For they are full of eastern things. More literally, “they are full of the east.” There is no reason to emend this, as some have proposed, to “full of sorcerers [qosmim] from the east” because poetry can surely deploy ellipsis.
and they abound in children of strangers. This clause is unclear, and the meaning of the verb is especially uncertain. Some notion of adopting foreign ways (the eastern things, the Philistines) would appear to be implied.
7. silver and gold. From divining and magic, the poet moves on to the accumulation of wealth and luxury items, which he sees as the royal road to idolatry (verse 8).
9. shall bow low. Although the sense is to be humbled, the Hebrew makes a point of using the same verb that expressed idolatry in the previous verse. This relatively long poem, running to the end of the chapter, is elaborately structured through a series of images of high things brought low and God’s commanding height over all the earth. The poem makes use not only of repeated images but also of refrainlike devices.
10. Come into the crag / and hide in the dust. The landscape envisaged is harsh and pitiless: no forests or gardens or towns but dust and rocks, which offer terrified man inhospitable and inadequate shelter against God’s wrath.
12. lifted up. This emends the Masoretic “lowly,” which doesn’t seem plausible. This whole clause is repeated as a refrain in verse 17, underscoring the high-low theme of the entire poem.
13. the Lebanon cedars. Throughout biblical poetry, the great cedars of Lebanon are iconic images of loftiness.
over all. The anaphora of “over all,” ‘al kol, becomes a terrific drum-beat, making a crescendo that begins in verse 12 and runs on through verse 16, all a single sentence.
15. fortress wall. More literally, “fortified wall.”
16. Tarshish ships. Tarshish is an undetermined port on the Mediterranean far to the west. But the mention in the Book of Kings of Tarshish ships plying the Red Sea suggests that it may also be a term for a kind of craft constructed for long voyages.

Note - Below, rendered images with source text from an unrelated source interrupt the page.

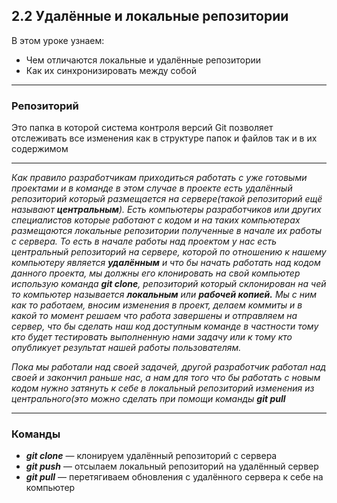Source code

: ## 2.2 Удалённые и локальные репозитории

В этом уроке узнаем:

- Чем отличаются локальные и удалённые репозитории
- Как их синхронизировать между собой

------

### Репозиторий

Это папка в которой система контроля версий Git позволяет отслеживать все изменения как в структуре папок и файлов так и в их содержимом

------

*Как правило разработчикам приходиться работать с уже готовыми проектами и в команде в этом случае в проекте есть удалённый репозиторий который размещается на сервере(такой репозиторий ещё называют **центральным**). Есть компьютеры разработчиков или других специалистов которые работают с кодом и на таких компьютерах размещаются локальные репозитории полученные в начале их работы с сервера. То есть в начале работы над проектом у нас есть центральный репозиторий на сервере, которой по отношению к нашему компьютеру является **удалённым** и что бы начать работать над кодом данного проекта, мы должны его клонировать на свой компьютер использую команда **git clone**, репозиторий который склонирован на чей то компьютер называется **локальным** или **рабочей копией.** Мы с ним как то работаем, вносим изменения в проект, делаем коммиты и в какой то момент решаем что работа завершены и отправляем на сервер, что бы сделать наш код доступным команде в частности тому кто будет тестировать выполненную нами задачу или к тому кто опубликует результат нашей работы пользователям.*

*Пока мы работали над своей задачей, другой разработчик работал над своей и закончил раньше нас, а нам для того что бы работать с новым кодом нужно затянуть к себе в локальный репозиторий изменения из центрального(это можно сделать при помощи команды **git pull***

------

### Команды 

- ***git clone*** — клонируем удалённый репозиторий с сервера
- ***git push*** — отсылаем локальный репозиторий на удалённый сервер
- ***git pull*** — перетягиваем обновления с удалённого сервера к себе на компьютер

lovely crafts. The translation follows a scholarly proposal for the noun sekhiyot, but its meaning is obscure, and the conclusion about what it might be is dictated chiefly by the poetic parallelism.
18. And the ungods shall utterly vanish. This brief sentence looks like an orphan—a verset without a paired second verset, which might have somehow been dropped in scribal transmission. Nevertheless, it contains a nice poetic effect in the internal rhyme of ʾelilim, “ungods,” immediately followed by kalil, “utterly.”
19. caves in the crags . . . hollows in the dust. The crag/dust parallelism as places of hiding in verse 10 is further concretized here by the addition of caves and hollows, helping us imagine the pitiful plight of the people who attempt to flee, crawling into crevices in rocks and in the ground. This miserable effort at hiding somewhere down below is the culmination of the bringing-low of man that defines the entire prophecy.
to wreak havoc. The Hebrew verb used here, and again in the refrain at the end of verse 21, is strong and violent. It suggests terrorizing and it is related phonetically to a verbal stem that means “to smash.”
20. to the hedgehogs and the bats. The idolators themselves have fled to the bleak wilderness. Now they throw away their precious idols to creatures of the wilderness, though the precise identity of the first of these is uncertain.
22. Leave off from man, / who has breath in his nostrils. One might have expected, given the previous emphasis of this prophecy something like: leave off from your idols, / for they are insensate things. The point, however, is that idolatry, worshipping what man makes with his own hands, is itself an expression of human arrogance, man’s assuming he can lift himself high, like his towers and battlements, through his own acts and artifacts. (One wonders whether the Tower of Babel may stand in the background of this poem.) The mention of the breath in the nostrils invokes the intrinsic fragility of human life: man is a vulnerable, ephemeral creature, his life-breath easily stopped in a moment, so how could one put trust in him?